### Work item:
The data below should be restated word for word, pictures omitted.

(Collected data entries)
- - -

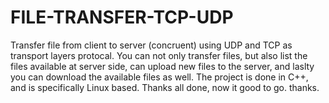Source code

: # FILE-TRANSFER-TCP-UDP
Transfer file from client to server (concruent) using UDP and TCP as transport layers protocal. You can not only transfer files, but also list the files available at server side, can upload new files to the server, and laslty you can download the available files as well. The project is done in C++, and is specifically Linux based. Thanks
all done, now it good to go. thanks.
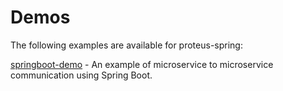 # Demos
The following examples are available for proteus-spring:

[springboot-demo](springboot-demo) - An example of microservice to microservice communication using Spring Boot.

- - -

### Finished exercise:
Source code

: # FILE-TRANSFER-TCP-UDP
Transfer file from client to server (concruent) using UDP and TCP as transport layers protocal. You can not only transfer files, but also list the files available at server side, can upload new files to the server, and laslty you can download the available files as well. The project is done in C++, and is specifically Linux based. Thanks
all done, now it good to go. thanks.
 # Demos
The following examples are available for proteus-spring:

[springboot-demo](springboot-demo) - An example of microservice to microservice communication using Spring Boot.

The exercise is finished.